Elizabeth Smart, who was kidnapped from her Salt Lake City bedroom three years ago next month, caused a stir Saturday night when she appeared at the annual White House Correspondents' dinner in Washington, D.C. The Utah teen and her parents were there as guests of People magazine, which named her one of its "50 Most Beautiful People" in its current special issue.

Elizabeth, 17, joined Jane Fonda, Richard Gere, first lady Laura Bush and hundreds of journalist slobs at the dinner, held at a Washington hotel. She wore a sequined red sleeveless dress and, according to witnesses, looked tall in her heels. Her mother, Lois, wore a cream-colored evening gown; this being a formal shindig, her dad, Ed, sported a tux.

"Is it just me, or is it weird that she's here?" asked one appalled father at the event, according to a gossip column in Monday's Washington Post.

"No, it's officially weird," responded the Post columnist.

The current People, which hit newsstands Friday, features a full-page photo of Smart, her blonde hair styled with wavy curls, posing in her home next to her now-famous harp.

"It's a nice thing to have happen to her at this time," Ed Smart told The Associated Press about his daughter being named on the magazine's "Most Beautiful People" list. "She was, of course, surprised.
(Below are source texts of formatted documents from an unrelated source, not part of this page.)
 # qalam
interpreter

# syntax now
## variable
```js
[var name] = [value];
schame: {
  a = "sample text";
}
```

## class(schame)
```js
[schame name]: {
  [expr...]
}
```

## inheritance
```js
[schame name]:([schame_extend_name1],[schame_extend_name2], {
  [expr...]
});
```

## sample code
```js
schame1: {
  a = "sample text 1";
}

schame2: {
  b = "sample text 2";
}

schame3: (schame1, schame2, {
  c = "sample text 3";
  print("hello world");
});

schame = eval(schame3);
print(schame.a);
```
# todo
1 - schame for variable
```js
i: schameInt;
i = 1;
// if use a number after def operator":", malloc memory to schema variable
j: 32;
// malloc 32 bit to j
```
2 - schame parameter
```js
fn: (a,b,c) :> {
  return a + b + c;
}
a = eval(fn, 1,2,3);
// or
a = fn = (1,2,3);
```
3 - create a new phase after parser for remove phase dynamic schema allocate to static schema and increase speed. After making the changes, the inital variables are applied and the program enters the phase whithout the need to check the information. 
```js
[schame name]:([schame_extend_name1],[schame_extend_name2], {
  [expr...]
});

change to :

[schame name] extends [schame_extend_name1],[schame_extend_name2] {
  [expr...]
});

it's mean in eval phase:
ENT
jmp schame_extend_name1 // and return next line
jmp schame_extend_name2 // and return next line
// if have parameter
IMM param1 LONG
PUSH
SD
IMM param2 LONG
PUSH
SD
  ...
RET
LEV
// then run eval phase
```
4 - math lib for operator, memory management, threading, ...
It was great for her self-image."

The accompanying People text includes Elizabeth's tips on playing the harp ("You have to have short fingernails or they'd just break off, and you can't wear red polish - it looks like your fingers are bleeding"). Smart adds that all the indoor harp-practicing makes her "pale in the summer," but that's OK because she'd "rather take care of my skin."

Hard-hitting questioners, those People reporters. What, no queries about her makeup, her hobbies or her pets?
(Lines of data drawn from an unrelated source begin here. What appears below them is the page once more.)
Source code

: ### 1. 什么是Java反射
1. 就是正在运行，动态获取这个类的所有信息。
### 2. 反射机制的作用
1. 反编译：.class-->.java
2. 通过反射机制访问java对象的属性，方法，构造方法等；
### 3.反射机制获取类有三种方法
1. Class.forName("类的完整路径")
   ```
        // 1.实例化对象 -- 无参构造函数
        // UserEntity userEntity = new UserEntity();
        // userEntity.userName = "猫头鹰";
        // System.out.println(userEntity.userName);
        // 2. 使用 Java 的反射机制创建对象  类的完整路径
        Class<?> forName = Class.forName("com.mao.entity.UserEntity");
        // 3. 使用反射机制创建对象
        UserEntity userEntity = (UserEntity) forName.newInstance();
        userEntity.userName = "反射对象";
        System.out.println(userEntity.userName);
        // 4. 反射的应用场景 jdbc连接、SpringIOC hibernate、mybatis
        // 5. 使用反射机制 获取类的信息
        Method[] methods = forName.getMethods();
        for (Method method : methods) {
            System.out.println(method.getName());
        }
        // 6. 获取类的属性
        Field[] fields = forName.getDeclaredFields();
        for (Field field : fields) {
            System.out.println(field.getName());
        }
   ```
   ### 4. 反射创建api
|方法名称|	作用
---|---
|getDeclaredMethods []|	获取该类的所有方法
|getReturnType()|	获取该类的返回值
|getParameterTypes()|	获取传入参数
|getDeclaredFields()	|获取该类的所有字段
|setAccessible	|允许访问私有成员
I'll take know-it-all geeks for $500, Alex! "Saturday's Voyeur," the Salt Lake Acting Company's annual stage spoof of the year in Utah news and culture, opens next month. But let's be honest: These past 12 months, lacking such rich fodder as Olympic bribery scandals or strip clubs in the shadow of Temple Square, have been rather dull. (And, if you're a liberal or a Bush-hater, depressing.) So the show's creators, who write "Voyeur" from scratch each spring, have a challenge on their hands this year.

Then again, we should know by now never to underestimate the inventive satirical minds of co-writers Nancy Borgenicht and Allen Nevins. Word is that "Voyeur '05" features a hip-hop theme and will lampoon "Jeopardy!" champ Ken Jennings.

Sticking around: To the annals of obsessively observed anniversaries, add this one: The Post-it Note is 25. Yup, those sticky yellow squares, which cover your desk until they lose their impact by blending in with the rest of your clutter, are a quarter-century old.

To celebrate this historic milestone, the fine folks at 3M sent us these Post-it Note fun facts:

* Post-it Notes in China and Japan are narrow strips to accommodate their citizens' vertical style of writing.

* A Post-it Note featuring a charcoal-and-pastel drawing once sold during an online auction for $925.

* A 1998 workplace survey found that the average U.S. professional received 11 messages on Post-it Notes each day. (Of course, that was before everyone communicated via e-mail.)

* Airport ground crews in Minneapolis in 1996 once discovered a Post-it Note stuck to the nose of a plane after its flight from Las Vegas. The note, which was intended for the Las Vegas ground crew, survived speeds of 500 mph and temperatures of minus 56 degrees.